Die Instanzgerichte hatten im Verfahren des vorläufigen Rechtsschutzes bei einem in Deutschland geborenen 19-jährigen Drittausländer wegen fehlender Lebensunterhaltssicherung und wegen fehlender beruflicher Verwurzelung Ansprüche auf Aufenthaltserlaubnisse ablehnten.
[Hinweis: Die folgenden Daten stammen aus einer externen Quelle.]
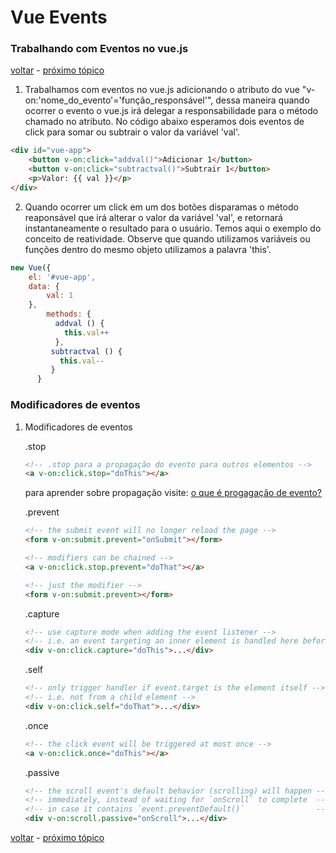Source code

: # Vue Events
### Trabalhando com Eventos no vue.js

[voltar](https://github.com/CleverMatias/vueJsPlayList#tutorial-vue-js-por-matias-web-dev) - [próximo tópico]()

1. Trabalhamos com eventos no vue.js adicionando o atributo do vue "v-on:'nome_do_evento'='função_responsável'", dessa 	     maneira quando ocorrer o evento o vue.js irá delegar a responsabilidade para o método chamado no atributo.
No código abaixo esperamos dois eventos de click para somar ou subtrair o valor da variável 'val'.

```html
<div id="vue-app">
    <button v-on:click="addval()">Adicionar 1</button>
    <button v-on:click="subtractval()">Subtrair 1</button>
    <p>Valor: {{ val }}</p>
</div>
```

2. Quando ocorrer um click em um dos botões disparamas o método reaponsável que irá alterar o valor da variável 'val', e retornará instantaneamente o resultado para o usuário. Temos aqui o exemplo do conceito de reatividade. Observe que quando utilizamos variáveis ou funções dentro do mesmo objeto utilizamos a palavra 'this'.


```javascript
new Vue({
  	el: '#vue-app',
  	data: {
  		val: 1
  	},
        methods: {
          addval () {
            this.val++
          },
         subtractval () {
           this.val--
         }
      }
```

### Modificadores de eventos

  1. Modificadores de eventos

      .stop
      ```html
      <!-- .stop para a propagação do evento para outros elementos -->
      <a v-on:click.stop="doThis"></a>
      ```
      para aprender sobre propagação visite: [o que é progagação de evento?](https://www.w3schools.com/jquery/event_stoppropagation.asp)
      
      .prevent
      ```html
      <!-- the submit event will no longer reload the page -->
      <form v-on:submit.prevent="onSubmit"></form>

      <!-- modifiers can be chained -->
      <a v-on:click.stop.prevent="doThat"></a>

      <!-- just the modifier -->
      <form v-on:submit.prevent></form>

      ```
      .capture
      ```html
      <!-- use capture mode when adding the event listener -->
      <!-- i.e. an event targeting an inner element is handled here before being handled by that element -->
      <div v-on:click.capture="doThis">...</div>
      ```
      .self
      ```html
      <!-- only trigger handler if event.target is the element itself -->
      <!-- i.e. not from a child element -->
      <div v-on:click.self="doThat">...</div>
      ```
      .once
      ```html
      <!-- the click event will be triggered at most once -->
      <a v-on:click.once="doThis"></a>
      ```
      .passive
      ```html
      <!-- the scroll event's default behavior (scrolling) will happen -->
      <!-- immediately, instead of waiting for `onScroll` to complete  -->
      <!-- in case it contains `event.preventDefault()`                -->
      <div v-on:scroll.passive="onScroll">...</div>
      ```

[voltar](https://github.com/CleverMatias/vueJsPlayList#tutorial-vue-js-por-matias-web-dev) - [próximo tópico]()



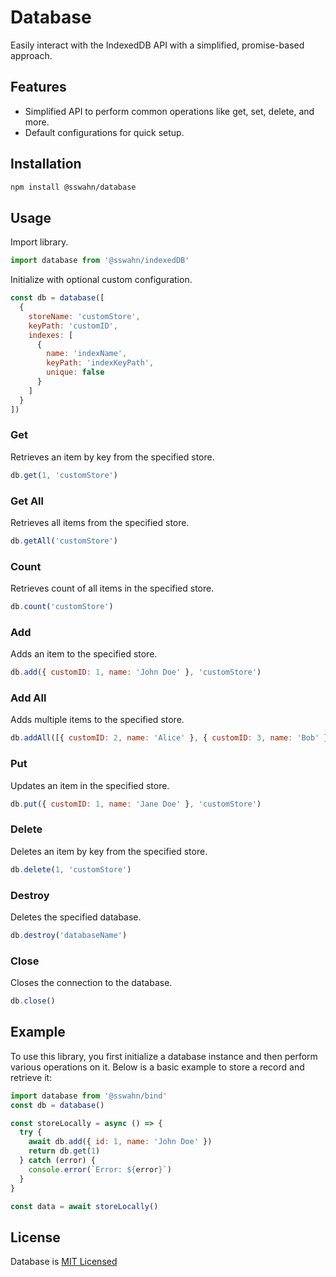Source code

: # Database
Easily interact with the IndexedDB API with a simplified, promise-based approach.

## Features
- Simplified API to perform common operations like get, set, delete, and more.
- Default configurations for quick setup.  

## Installation  
```bash
npm install @sswahn/database
```

## Usage  
Import library.  
```javascript
import database from '@sswahn/indexedDB'
```

Initialize with optional custom configuration.  
```javascript
const db = database([
  {
    storeName: 'customStore',
    keyPath: 'customID',
    indexes: [
      {
        name: 'indexName',
        keyPath: 'indexKeyPath',
        unique: false
      }
    ]
  }
])
```

### Get
Retrieves an item by key from the specified store.  
```javascript
db.get(1, 'customStore')
```  

### Get All
Retrieves all items from the specified store.  
```javascript
db.getAll('customStore')
```  

### Count
Retrieves count of all items in the specified store.  
```javascript
db.count('customStore')
```  

### Add
Adds an item to the specified store.  
```javascript
db.add({ customID: 1, name: 'John Doe' }, 'customStore')
```

### Add All
Adds multiple items to the specified store.  
```javascript
db.addAll([{ customID: 2, name: 'Alice' }, { customID: 3, name: 'Bob' }], 'customStore')
```

### Put
Updates an item in the specified store.  
```javascript
db.put({ customID: 1, name: 'Jane Doe' }, 'customStore')
```  

### Delete
Deletes an item by key from the specified store.  
```javascript
db.delete(1, 'customStore')
```  

### Destroy
Deletes the specified database.  
```javascript
db.destroy('databaseName')
```  

### Close
Closes the connection to the database.  
```javascript
db.close()
```  

## Example  
To use this library, you first initialize a database instance and then perform various operations on it. Below is a basic example to store a record and retrieve it:  

```javascript
import database from '@sswahn/bind'
const db = database()

const storeLocally = async () => {
  try {
    await db.add({ id: 1, name: 'John Doe' })
    return db.get(1)
  } catch (error) {
    console.error(`Error: ${error}`)
  }
}

const data = await storeLocally()
```

## License
Database is [MIT Licensed](https://github.com/sswahn/database/blob/main/LICENSE)
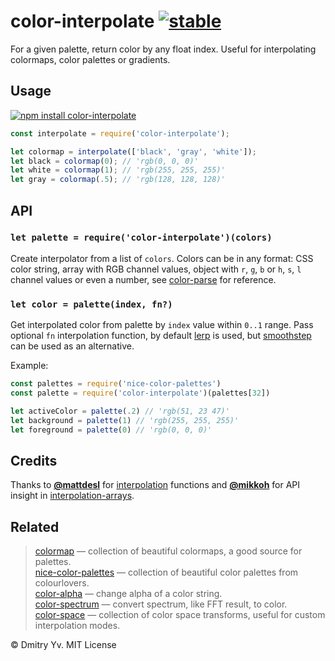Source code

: # color-interpolate [![stable](http://badges.github.io/stability-badges/dist/stable.svg)](http://github.com/badges/stability-badges)

For a given palette, return color by any float index. Useful for interpolating colormaps, color palettes or gradients.

## Usage

[![npm install color-interpolate](https://nodei.co/npm/color-interpolate.png?mini=true)](https://npmjs.org/package/color-interpolate/)

```js
const interpolate = require('color-interpolate');

let colormap = interpolate(['black', 'gray', 'white']);
let black = colormap(0); // 'rgb(0, 0, 0)'
let white = colormap(1); // 'rgb(255, 255, 255)'
let gray = colormap(.5); // 'rgb(128, 128, 128)'
```

## API

### `let palette = require('color-interpolate')(colors)`

Create interpolator from a list of `colors`. Colors can be in any format: CSS color string, array with RGB channel values, object with `r`, `g`, `b` or `h`, `s`, `l` channel values or even a number, see [color-parse](https://github.com/dy/color-parse) for reference.

### `let color = palette(index, fn?)`

Get interpolated color from palette by `index` value within `0..1` range. Pass optional `fn` interpolation function, by default [lerp](https://npmjs.org/package/lerp) is used, but [smoothstep](https://npmjs.org/package/smoothstep) can be used as an alternative.

Example:

```js
const palettes = require('nice-color-palettes')
const palette = require('color-interpolate')(palettes[32])

let activeColor = palette(.2) // 'rgb(51, 23 47)'
let background = palette(1) // 'rgb(255, 255, 255)'
let foreground = palette(0) // 'rgb(0, 0, 0)'
```

## Credits

Thanks to **[@mattdesl](https://github.com/mattdesl/)** for [interpolation](https://github.com/mattdesl/interpolation) functions and **[@mikkoh](https://github.com/mikkoh/)** for API insight in [interpolation-arrays](https://github.com/jam3/interpolation-arrays).

## Related

> [colormap](https://github.com/bpostlethwaite/colormap) — collection of beautiful colormaps, a good source for palettes.<br/>
> [nice-color-palettes](https://github.com/jam3/nice-color-palettes) — collection of beautiful color palettes from colourlovers.<br/>
> [color-alpha](https://github.com/dy/color-alpha) — change alpha of a color string.<br/>
> [color-spectrum](https://github.com/dy/color-spectrum) — convert spectrum, like FFT result, to color.<br/>
> [color-space](https://github.com/scijs/color-space) — collection of color space transforms, useful for custom interpolation modes.<br/>

© Dmitry Yv. MIT License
Das BVerfG führt hierzu aus:

"Die angegriffenen Entscheidungen nehmen keine gewichtende Gesamtbewertung der Lebensumstände des Beschwerdeführers vor (vgl. BverwGE 133, 72 <84>). Stattdessen stellen sie hinsichtlich des Schutzbereichs von Art. 8 Abs. 1 EMRK einseitig auf die – aus ihrer Sicht fehlenden – wirtschaftlichen Bindungen des Beschwerdeführers an die Bundesrepublik Deutschland ab, indem sie eine misslungene berufliche Integration konstatieren. Die Geburt des Beschwerdeführes in Deutschland sowie das Gewicht des über 18 Jahre andauernden rechtmäßigen Aufenthalts im Bundesgebiet werden nur unzureichend gewürdigt. Der Umstand, dass die gesamte Familie des Beschwerdeführers in Deutschland lebt, und die sonstigen persönlichen Bindungen an die Bundesrepublik Deutschland bleiben gänzlich unberücksichtigt. Nicht in den Blick genommen wird auch das angesichts der bisherigen Straflosigkeit des Beschwerdeführers vergleichsweise geringe Gewicht des die Aufenthaltsbeendigung rechtfertigenden öffentlichen Interesses (vgl. BverfGK 12, 37 <45>). Im Rahmen der Rechtfertigungsprüfung nach Art. 8 Abs. 2 EMRK ist das Oberverwaltungsgericht – ebenso wie das Verwaltungsgericht in seinen ergänzenden Hinweisen – dem Fehlen tatsächlicher Verbindungen zur Türkei nicht individuell nachgegangen, obwohl sich in Ansehung der Lebensgeschichte des Beschwerdeführers die Notwendigkeit aufdrängt, die vorgetragene Entwurzelung – insbesondere die fehlenden Kenntnisse der türkischen Sprache und Kultur sowie das Fehlen jeglicher Bezugsperson in der Türkei – aufzuklären. Der Verweis darauf, in angemessener Zeit türkisch lernen und in der Türkei Arbeit finden oder sich jedenfalls in arabisch sprechenden Landesteilen niederlassen und im Tourismusgewerbe bewerben zu können, stützt sich auf globale Erkenntnisse, deren konkrete Bedeutung für den Beschwerdeführer nicht ermittelt worden ist und ohne Durchführung einer mündlichen Verhandlung wohl auch nicht ermittelt werden kann. Entsprechendes gilt für die Behauptung, der ausreisepflichtige Vater könne – jedenfalls nach seiner Haftentlassung – mit dem Beschwerdeführer in die Türkei ausreisen, weil insoweit nicht nur unberücksichtigt geblieben ist, dass die Haftentlassung frühestens im Oktober 2010 möglich war, sondern es auch jeglichen Eingehens auf mögliche konkrete Lebensperspektiven des Vaters und des Beschwerdeführers ermangelt."